Reputation: 21
I'm facing a strange behaviour with some parameters in weblogic. I have a J2EE batch which is executed during more than 10 minutes in a weblogic server which cause an exception like
com.ibm.jbatch.container.exception.BatchContainerRuntimeException: java.lang.InterruptedException
After some investigation, I found that the property MaxStuckThreadTime is set to 600 seconds (default value) and the property StuckThreadCount is set to 25 (was 0 in the past without any issue). If I understand well, this means, the server should fail if and only if at least 25 threads are busy since more than 600seconds. But I have maximum 10 threads running at the same time on the server. I made some test on my dev environement and as soon as I have one thread stuck (busy during 10 minutes, the interruped exception is launched), is-it the expected behaviour?

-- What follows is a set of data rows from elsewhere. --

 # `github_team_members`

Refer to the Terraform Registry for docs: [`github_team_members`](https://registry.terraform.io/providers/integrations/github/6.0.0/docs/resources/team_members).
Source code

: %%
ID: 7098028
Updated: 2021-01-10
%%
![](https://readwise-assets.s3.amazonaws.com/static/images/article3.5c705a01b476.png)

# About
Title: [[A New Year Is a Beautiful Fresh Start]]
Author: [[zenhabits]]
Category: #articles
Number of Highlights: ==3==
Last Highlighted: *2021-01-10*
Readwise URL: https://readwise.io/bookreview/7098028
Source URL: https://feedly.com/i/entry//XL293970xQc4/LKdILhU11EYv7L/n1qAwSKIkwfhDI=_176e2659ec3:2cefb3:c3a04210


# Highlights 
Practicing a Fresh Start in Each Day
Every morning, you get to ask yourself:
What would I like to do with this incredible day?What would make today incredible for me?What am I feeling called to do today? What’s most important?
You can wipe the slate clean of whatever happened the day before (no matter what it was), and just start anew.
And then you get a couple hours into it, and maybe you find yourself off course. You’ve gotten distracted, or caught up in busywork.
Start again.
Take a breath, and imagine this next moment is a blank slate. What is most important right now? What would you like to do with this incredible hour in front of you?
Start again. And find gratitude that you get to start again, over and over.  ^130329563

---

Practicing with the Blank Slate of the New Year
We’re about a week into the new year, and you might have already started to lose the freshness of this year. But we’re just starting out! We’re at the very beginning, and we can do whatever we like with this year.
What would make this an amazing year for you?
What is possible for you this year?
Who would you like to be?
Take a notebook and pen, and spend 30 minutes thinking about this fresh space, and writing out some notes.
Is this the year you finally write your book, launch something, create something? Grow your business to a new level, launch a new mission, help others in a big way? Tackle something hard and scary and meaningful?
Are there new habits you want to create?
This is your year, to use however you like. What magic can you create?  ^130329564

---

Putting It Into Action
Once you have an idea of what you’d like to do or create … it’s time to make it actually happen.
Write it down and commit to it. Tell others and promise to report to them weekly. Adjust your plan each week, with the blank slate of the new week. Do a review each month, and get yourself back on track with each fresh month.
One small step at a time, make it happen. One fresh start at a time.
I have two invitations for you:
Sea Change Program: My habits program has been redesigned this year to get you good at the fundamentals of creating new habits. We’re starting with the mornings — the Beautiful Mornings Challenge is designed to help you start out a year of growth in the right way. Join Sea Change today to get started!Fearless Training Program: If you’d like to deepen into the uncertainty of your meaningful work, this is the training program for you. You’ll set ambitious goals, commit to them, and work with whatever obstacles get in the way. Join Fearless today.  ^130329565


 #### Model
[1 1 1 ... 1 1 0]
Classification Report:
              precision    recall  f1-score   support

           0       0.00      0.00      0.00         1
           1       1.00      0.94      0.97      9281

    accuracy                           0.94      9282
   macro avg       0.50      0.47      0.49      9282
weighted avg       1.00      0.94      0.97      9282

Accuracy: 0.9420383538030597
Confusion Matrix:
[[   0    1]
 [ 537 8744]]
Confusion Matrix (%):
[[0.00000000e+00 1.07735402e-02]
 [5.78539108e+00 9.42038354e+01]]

I don't have the right to modify those value on production. So, any idea is welcome to by pass this kind of error.
In the documentation, I found :
StuckThreadCount = The number of stuck threads after which the server is transitioned into FAILED state.
MaxStuckThreadTime = Sets the value of the MaxStuckThreadTime attribute.

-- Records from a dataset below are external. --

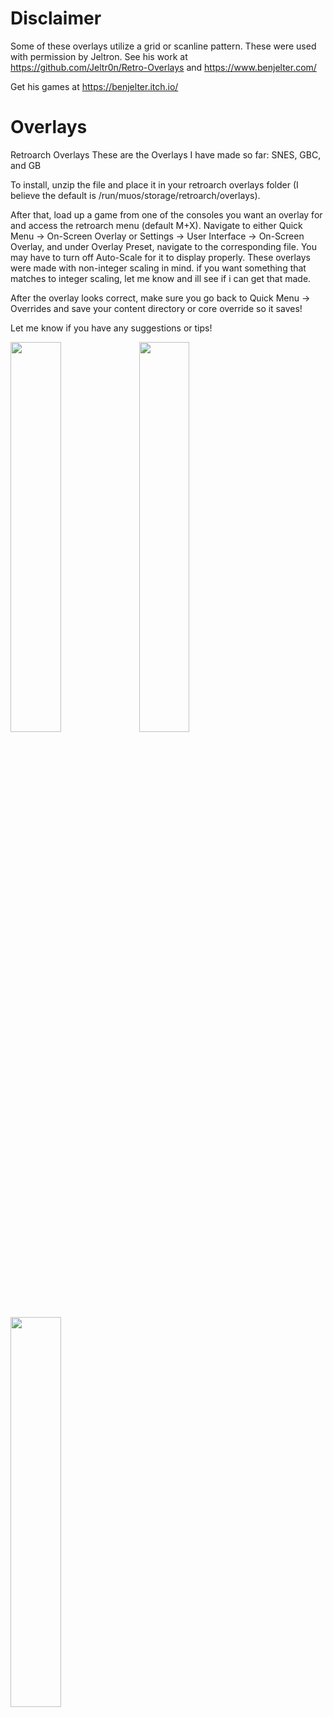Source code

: # Disclaimer
Some of these overlays utilize a grid or scanline pattern. These were used with permission by Jeltron. 
See his work at https://github.com/Jeltr0n/Retro-Overlays and https://www.benjelter.com/

Get his games at https://benjelter.itch.io/

# Overlays
Retroarch Overlays
These are the Overlays I have made so far:
SNES, GBC, and GB

To install, unzip the file and place it in your retroarch overlays folder (I believe the default is /run/muos/storage/retroarch/overlays).

After that, load up a game from one of the consoles you want an overlay for and access the retroarch menu (default M+X). Navigate to either Quick Menu -> On-Screen Overlay or Settings -> User Interface -> On-Screen Overlay, and under Overlay Preset, navigate to the corresponding file.  You may have to turn off Auto-Scale for it to display properly. These overlays were made with non-integer scaling in mind. if you want something that matches to integer scaling, let me know and ill see if i can get that made.

After the overlay looks correct, make sure you go back to Quick Menu -> Overrides and save your content directory or core override so it saves!

Let me know if you have any suggestions or tips!


<img src="https://github.com/user-attachments/assets/36460f67-7b17-4e92-adf8-2014c3fd40cc" width=40% height=40%>

<img src="https://github.com/user-attachments/assets/6025528c-0008-4610-8ee7-b4a71662b961" width=40% height=40%>

<img src="https://github.com/user-attachments/assets/340e1487-618a-4359-a39e-36fd7604bedd" width=40% height=40%>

So, in my point of view, the interupted excpetion, should only appears if the 2 conditions are field-in, but i have the impression that only one stuck thread is enough to interupt the batch. Am-i correct if I say that the MaxStuckThreadTime is only taken into account if the StuckThreadCount is different than 0?
Thanks in advance for your help
edit :
I tried to implement the proposal here under but until now, without success. So, in my weblogic-ejb-jar.xml, I've added the following code :
<work-manager>
<name>BatchWorkManager</name>
<ignore-stuck-threads>true</ignore-stuck-threads>
</work-manager>
<managed-executor-service>
<name>batch-job-executor</name>
<dispatch-policy>BatchWorkManager</dispatch-policy>
<long-running-priority>10</long-running-priority>
</managed-executor-service>
and in my batch, I added
@Resource(name = "BatchWorkManager")
WorkManager myMW;
and the call to my batch like this
@Override public String process() throws Exception {
myWM.schedule(new MyWork("MyBatchName"));
return BatchStatus.COMPLETED.toString();
}
After a few minutes (defined in the MaxStuckThreadTime parameter), the job is put on status failed. If I debug the code, I see the value of the workmanager :
stuckThreadActions = null name = "NO STUCK THREAD ACTIONS !" stuckThreads = {BitSet@36226} "{}"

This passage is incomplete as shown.